> Problem requirements: When a line below contains the word "includegraphics", copy that line.

(Plain-text document sources)
____
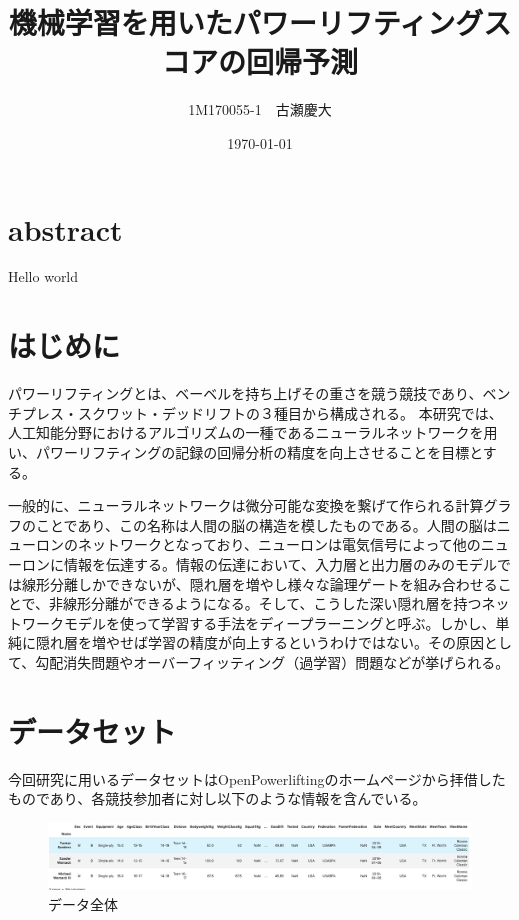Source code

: \documentclass{article}
\title{機械学習を用いたパワーリフティングスコアの回帰予測}
\author{1M170055-1　古瀬慶大 }
\date{\today}
\begin{document}
\maketitle

\section{abstract}
Hello world




\section{はじめに}
パワーリフティングとは、ベーベルを持ち上げその重さを競う競技であり、ベンチプレス・スクワット・デッドリフトの３種目から構成される。
本研究では、人工知能分野におけるアルゴリズムの一種であるニューラルネットワークを用い、パワーリフティングの記録の回帰分析の精度を向上させることを目標とする。

一般的に、ニューラルネットワークは微分可能な変換を繋げて作られる計算グラフのことであり、この名称は人間の脳の構造を模したものである。人間の脳はニューロンのネットワークとなっており、ニューロンは電気信号によって他のニューロンに情報を伝達する。情報の伝達において、入力層と出力層のみのモデルでは線形分離しかできないが、隠れ層を増やし様々な論理ゲートを組み合わせることで、非線形分離ができるようになる。そして、こうした深い隠れ層を持つネットワークモデルを使って学習する手法をディープラーニングと呼ぶ。しかし、単純に隠れ層を増やせば学習の精度が向上するというわけではない。その原因として、勾配消失問題やオーバーフィッティング（過学習）問題などが挙げられる。


\section{データセット}

今回研究に用いるデータセットはOpenPowerliftingのホームページから拝借したものであり、各競技参加者に対し以下のような情報を含んでいる。

\begin{figure}[H]
\begin{center}
\includegraphics[width=\linewidth]{data_head.png}
\caption{データ全体}
\end{center}
\end{figure}
\end{document}
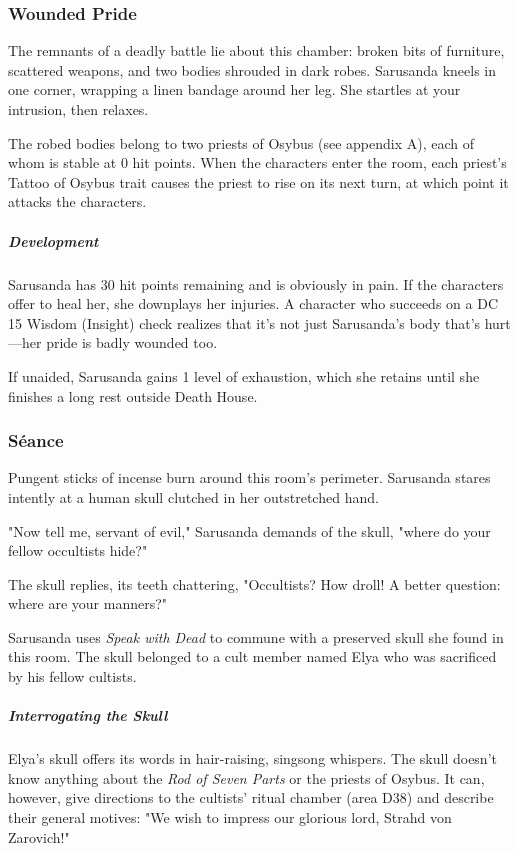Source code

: \documentclass[10pt,a4paper,twoside,bg=print,twocolumn,openany,nodeprecatedcode]{dndbook}
\begin{document}
\subsubsection{Wounded Pride}
\begin{DndReadAloud}{}
The remnants of a deadly battle lie about this chamber: broken bits of furniture, scattered weapons, and two bodies shrouded in dark robes. Sarusanda kneels in one corner, wrapping a linen bandage around her leg. She startles at your intrusion, then relaxes.

\end{DndReadAloud}

The robed bodies belong to two priests of Osybus (see appendix A), each of whom is stable at 0 hit points. When the characters enter the room, each priest's Tattoo of Osybus trait causes the priest to rise on its next turn, at which point it attacks the characters.

\subparagraph{Development}
Sarusanda has 30 hit points remaining and is obviously in pain. If the characters offer to heal her, she downplays her injuries. A character who succeeds on a DC 15 Wisdom (Insight) check realizes that it's not just Sarusanda's body that's hurt—her pride is badly wounded too.

If unaided, Sarusanda gains 1 level of exhaustion, which she retains until she finishes a long rest outside Death House.

\subsubsection{Séance}
\begin{DndReadAloud}{}
Pungent sticks of incense burn around this room's perimeter. Sarusanda stares intently at a human skull clutched in her outstretched hand.

"Now tell me, servant of evil," Sarusanda demands of the skull, "where do your fellow occultists hide?"

The skull replies, its teeth chattering, "Occultists? How droll! A better question: where are your manners?"

\end{DndReadAloud}

Sarusanda uses \textit{Speak with Dead} to commune with a preserved skull she found in this room. The skull belonged to a cult member named Elya who was sacrificed by his fellow cultists.

\subparagraph{Interrogating the Skull}
Elya's skull offers its words in hair-raising, singsong whispers. The skull doesn't know anything about the \textit{Rod of Seven Parts} or the priests of Osybus. It can, however, give directions to the cultists' ritual chamber (area D38) and describe their general motives: "We wish to impress our glorious lord, Strahd von Zarovich!"
\end{document}
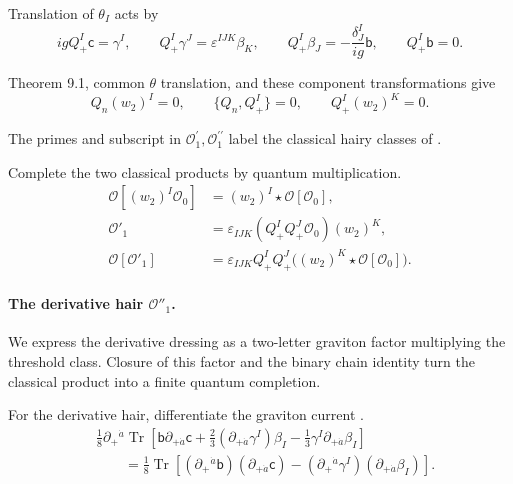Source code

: \documentclass[11pt]{article}
\numberwithin{equation}{section}
\numberwithin{figure}{section}
\numberwithin{table}{section}
\begin{document}
\begin{proofbox}
Translation of $\theta_I$ acts by
\begin{equation}\label{eq-hair-graviton}
igQ_+^I\mathsf c=\gamma^I,\qquad
Q_+^I\gamma^J=\varepsilon^{IJK}\beta_K,\qquad
Q_+^I\beta_J=-\frac{\delta^I_J}{ig}\mathsf b,\qquad
Q_+^I\mathsf b=0.
\end{equation}

Theorem 9.1, common $\theta$ translation, and these component transformations give
\begin{equation}\label{b-00846}
Q_n(w_2)^I=0,\qquad
\{Q_n,Q_+^I\}=0,\qquad Q_+^I(w_2)^K=0.
\end{equation}

The primes and subscript in $\mathcal O^{\prime}_1,\mathcal O^{\prime\prime}_1$ label the classical hairy classes of \cite[Section 3.2]{KKLP}.

Complete the two classical products \cite[Eqs. (3.3)--(3.4)]{KKLP} by quantum multiplication.
\begin{equation}\label{eq-hair-completion}
\begin{aligned}
\mathcal O[(w_2)^I\mathcal O_0]
&=(w_2)^I\star\mathcal O[\mathcal O_0],\\
\mathcal O'_1
&=\varepsilon_{IJK}(Q_+^IQ_+^J\mathcal O_0)(w_2)^K,\\
\mathcal O[\mathcal O'_1]
&=\varepsilon_{IJK}Q_+^IQ_+^J
\bigl((w_2)^K\star\mathcal O[\mathcal O_0]\bigr).
\end{aligned}
\end{equation}

\paragraph{The derivative hair $\mathcal O''_1$.}\label{the-derivative-hair-mathcal-o_1}

We express the derivative dressing as a two-letter graviton factor multiplying the threshold class. Closure of this factor and the binary chain identity turn the classical product into a finite quantum completion.

For the derivative hair, differentiate the graviton current \cite[Eq. (2.14)]{KKLP}.
\begin{equation}\label{eq-hair-current}
\begin{aligned}
&\frac18\partial_+{}^{\dot a}\operatorname{Tr}\!\left[
\mathsf b\partial_{+\dot a}\mathsf c
+\frac23(\partial_{+\dot a}\gamma^I)\beta_I
-\frac13\gamma^I\partial_{+\dot a}\beta_I
\right]\\
&\qquad=\frac18\operatorname{Tr}\!\left[
(\partial_+{}^{\dot a}\mathsf b)(\partial_{+\dot a}\mathsf c)
-(\partial_+{}^{\dot a}\gamma^I)(\partial_{+\dot a}\beta_I)
\right].
\end{aligned}
\end{equation}


\end{proofbox}
\end{document}
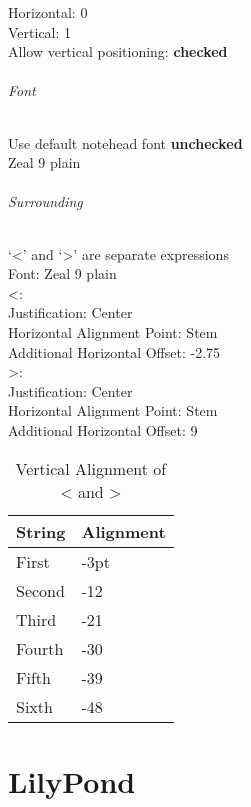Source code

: \documentclass[]{memoir}
\begin{document}
Horizontal: 0\\
Vertical: 1\\
Allow vertical positioning: \textbf{checked}

\paragraph{Font}
\label{sec:font}

Use default notehead font \textbf{unchecked}\\
Zeal 9 plain

\paragraph{Surrounding}
\label{sec:surrounding}

`<' and `>' are separate expressions\\
Font: Zeal 9 plain\\

<:\\
\indent Justification: Center\\
\indent Horizontal Alignment Point: Stem\\
\indent Additional Horizontal Offset: -2.75\\

>:\\
\indent Justification: Center\\
\indent Horizontal Alignment Point: Stem\\
\indent Additional Horizontal Offset: 9\\

\begin{table}[h!]
  \centering
  \begin{tabular}{l l}
    String & Alignment\\\hline
    First & -3pt\\
    Second & -12\\
    Third & -21\\
    Fourth & -30\\
    Fifth & -39\\
    Sixth & -48\\
  \end{tabular}
  \caption{Vertical Alignment of < and >}
\end{table}

\part{LilyPond}
\label{part:lilypond}
\end{document}
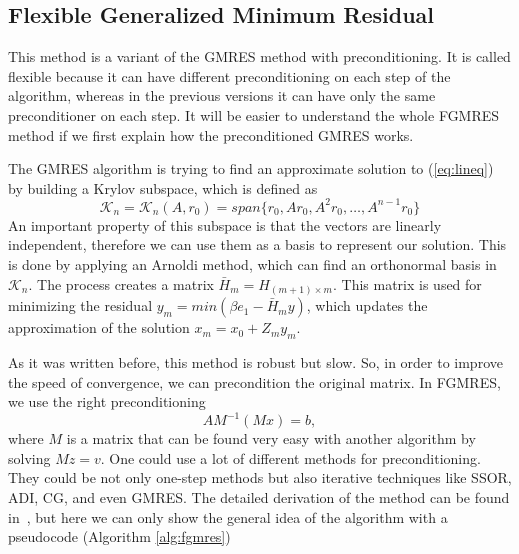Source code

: \subsection{Flexible Generalized Minimum Residual}

This method is a variant of the GMRES method with preconditioning. It is called flexible because it can have different preconditioning on each step of the algorithm, whereas in the previous versions it can have only the same preconditioner on each step. It will be easier to understand the whole FGMRES method if we first explain how the preconditioned GMRES works.

The GMRES algorithm is trying to find an approximate solution to (\cref{eq:lineq}) by building a Krylov subspace, which is defined as
\begin{equation}
    \mathcal{K}_n = \mathcal{K}_n (A, r_0) = span \{ r_0, Ar_0, A^2r_0,\hdots, A^{n-1}r_0 \}
\end{equation}
An important property of this subspace is that the vectors are linearly independent, therefore we can use them as a basis to represent our solution. This is done by applying an Arnoldi method, which can find an orthonormal basis in $\mathcal{K}_n$. The process creates a matrix $\bar{H}_m = H_{(m+1)\times m}$. This matrix is used for minimizing the residual $y_m = min(\beta e_1 - \bar{H}_m y)$, which updates the approximation of the solution $x_m = x_0 + Z_my_m$.

As it was written before, this method is robust but slow. So, in order to improve the speed of convergence, we can precondition the original matrix. In FGMRES, we use the right preconditioning
\begin{equation}
    AM^{-1}(Mx) = b,
\end{equation}
where $M$ is a matrix that can be found very easy with another algorithm by solving $Mz = v$. One could use a lot of different methods for preconditioning. They could be not only one-step methods but also iterative techniques like SSOR, ADI, CG, and even GMRES. The detailed derivation of the method can be found in~\cite{fgmresart}, but here we can only show the general idea of the algorithm with a pseudocode (Algorithm \cref{alg:fgmres})

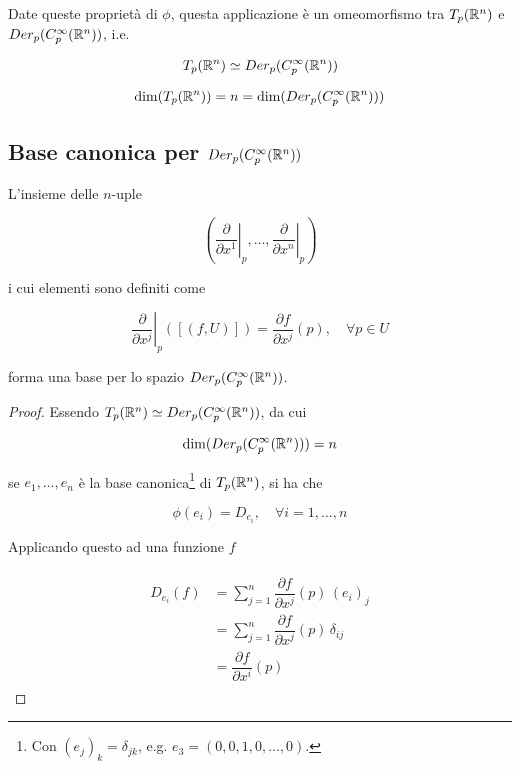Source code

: Date queste proprietà di $ \phi $, questa applicazione è un omeomorfismo tra $ T_{p}(\mathbb{R}^{n}) $ e $ Der_{p}(C_{p}^{\infty}(\mathbb{R}^{n})) $, i.e.

\begin{equation}
	T_{p}(\mathbb{R}^{n}) \simeq Der_{p}(C_{p}^{\infty}(\mathbb{R}^{n}))
\end{equation}

\begin{corollary}
	\begin{equation}
		\dim ( T_{p}(\mathbb{R}^{n}) ) = n = \dim ( Der_{p}(C_{p}^{\infty}(\mathbb{R}^{n})) )
	\end{equation}
\end{corollary}

\subsection{Base canonica per $ Der_{p}(C_{p}^{\infty}(\mathbb{R}^{n})) $}

L'insieme delle $ n $-uple

\begin{equation}
	\left( \left. \dfrac{\partial}{\partial x^{1}} \right|_{p},\dots,\left. \dfrac{\partial}{\partial x^{n}} \right|_{p} \right)
\end{equation}

i cui elementi sono definiti come

\begin{equation}
	\left. \dfrac{\partial}{\partial x^{j}} \right|_{p} ([(f,U)]) = \dfrac{\partial f}{\partial x^{j}} (p), \quad \forall p \in U
\end{equation}

forma una base per lo spazio $ Der_{p}(C_{p}^{\infty}(\mathbb{R}^{n})) $.

\begin{proof}
	Essendo $ T_{p}(\mathbb{R}^{n}) \simeq Der_{p}(C_{p}^{\infty}(\mathbb{R}^{n})) $, da cui
	
	\begin{equation}
		\dim ( Der_{p}(C_{p}^{\infty}(\mathbb{R}^{n})) ) = n
	\end{equation}
		
	se $ e_{1},\dots,e_{n} $ è la base canonica\footnote{%
		Con $ (e_{j})_{k} = \delta_{jk} $, e.g. $ e_{3} = (0,0,1,0,\dots,0) $.%
	} di $ T_{p}(\mathbb{R}^{n}) $, si ha che

	\begin{equation}
		\phi(e_{i}) = D_{e_{i}}, \quad \forall i=1,\dots,n
	\end{equation}

	Applicando questo ad una funzione $ f $
	
	\begin{align}
		\begin{split}
			D_{e_{i}} (f) &= \sum_{j=1}^{n} \dfrac{\partial f}{\partial x^{j}} (p) \, (e_{i})_{j}\\
			&= \sum_{j=1}^{n} \dfrac{\partial f}{\partial x^{j}} (p) \, \delta_{ij}\\
			&= \dfrac{\partial f}{\partial x^{i}} (p)
		\end{split}
	\end{align}
\end{proof}

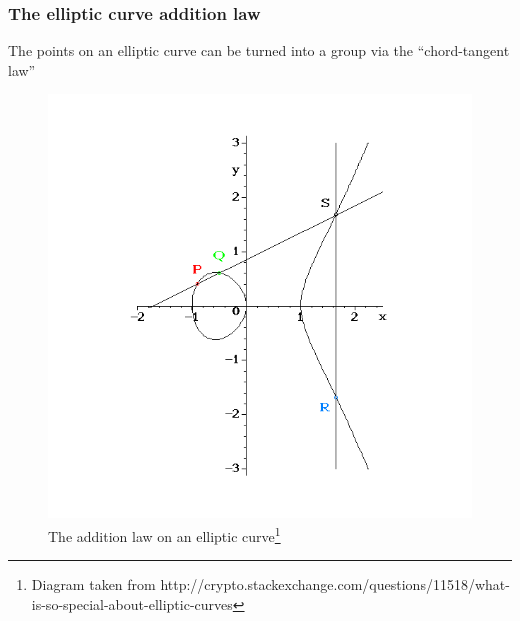 \documentclass{beamer}
\begin{document}
\begin{frame} %
\frametitle{The elliptic curve addition law}
The points on an elliptic curve can be turned into a group via the ``chord-tangent law''
\begin{figure}[htpb]
	\centering
	\includegraphics[scale=0.25]{addition.png}
	\caption{The addition law on an elliptic curve\footnote{Diagram taken from http://crypto.stackexchange.com/questions/11518/what-is-so-special-about-elliptic-curves}}
\end{figure}
\end{frame}
\end{document}
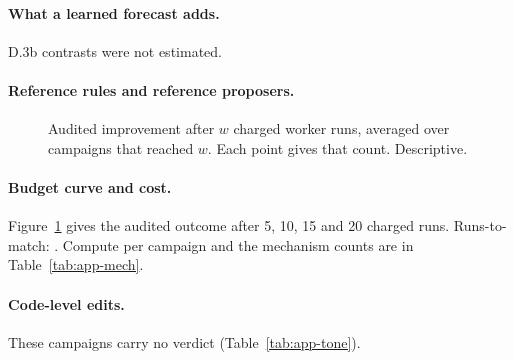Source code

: \paragraph{What a learned forecast adds.}
\ifLearnedNotRun D.3b contrasts were not estimated.
\else{}\fi

\paragraph{Reference rules and reference proposers.}

\begin{figure}[t]
\centering
{}
\caption{Audited improvement after $w$ charged worker runs, averaged over campaigns that reached $w$. Each point gives that count. Descriptive.}
\label{fig:budget}
\end{figure}

\paragraph{Budget curve and cost.}
Figure~\ref{fig:budget} gives the audited outcome after 5, 10, 15 and 20 charged runs. Runs-to-match: \LoopRunsToMatch. Compute per campaign and the mechanism counts are in Table~\ref{tab:app-mech}. 

\paragraph{Code-level edits.}
\LoopTOneSummary{} These campaigns carry no verdict (Table~\ref{tab:app-tone}).

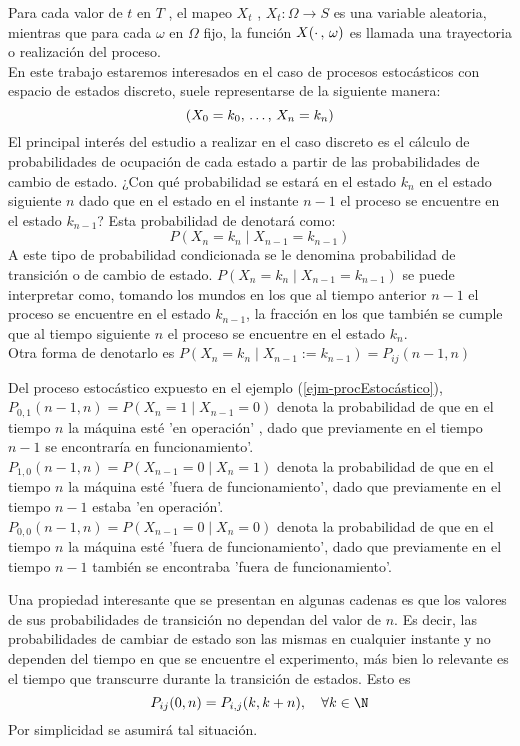 Para cada valor de $t$ en $T$ , el mapeo $X_t$ , $X_t: \Omega\rightarrow S$ es una variable aleatoria, mientras que para cada $\omega$ en $\Omega$ fijo, la función $X(\cdot\thinspace,\thinspace\omega)$ es llamada una trayectoria o realización del proceso.\\En este trabajo estaremos interesados en el caso de procesos estocásticos con espacio de estados discreto, suele representarse de la siguiente
manera: $$(X_0=k_0,\thinspace\ldots,\thinspace X_n=k_n)$$
El principal interés del estudio a realizar en el caso discreto es el cálculo de probabilidades de ocupación de cada estado a partir de las probabilidades de cambio de estado. ¿Con qué probabilidad se estará en el estado $k_n$ en
el estado siguiente $n$ dado que en el estado en el instante $n-1$ el proceso se encuentre en el estado $k_{n-1}$? Esta probabilidad de denotará como:
$$P(X_n = k_n\mid X_{n-1} = k_{n-1})$$
A este tipo de probabilidad condicionada se le denomina probabilidad de transición o de cambio de estado. $P(X_n = k_n\mid X_{n-1} = k_{n-1})$ se puede interpretar como, tomando los mundos en los que al tiempo anterior $n-1$ el proceso se encuentre en el estado $k_{n-1}$, la fracción en los que también se cumple que al tiempo siguiente $n$ el proceso se encuentre en el estado $k_n$. \\Otra forma de denotarlo es $P(X_n = k_n \mid X_{n-1} := k_{n-1})=P_{i j}{(n-1,n)}$
\begin{Ejm}
    Del proceso estocástico expuesto en el ejemplo (\ref{ejm-procEstocástico}), \\$P_{0,1}(n-1,n)=P(X_n=1\mid X_{n-1}=0)$ denota la probabilidad de que en el tiempo $n$ la máquina esté 'en operación' , dado que previamente en el tiempo $n-1$ se encontraría en
    funcionamiento'.\\
    $P_{1,0}(n-1,n)=P(X_{n-1}=0\mid X_n=1)$ denota la probabilidad de que en el tiempo $n$ la máquina esté 'fuera de funcionamiento', dado que previamente en el tiempo $n-1$ estaba 'en operación'.\\
    $P_{0,0}(n-1,n)=P(X_{n-1}=0\mid X_n=0)$ denota la probabilidad de que en el tiempo $n$ la máquina esté 'fuera de funcionamiento', dado que previamente en el tiempo $n-1$ también se encontraba 'fuera de funcionamiento'.
\end{Ejm}
Una propiedad interesante que se presentan en algunas cadenas es que los valores de sus probabilidades de transición no dependan del valor de $n$. Es decir, las probabilidades de cambiar de estado son las mismas en cualquier instante y no dependen del tiempo en que se encuentre el experimento, más bien lo relevante es el tiempo que transcurre durante la transición de estados. Esto es $$P_{i j}(0,n)=P_{i,j}(k,k+n),\quad \forall k\in\N$$ Por simplicidad se asumirá tal situación.\\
____
> Answer box:
\includegraphics[width=\linewidth]{data_head.png}
	\includegraphics[scale=0.25]{addition.png}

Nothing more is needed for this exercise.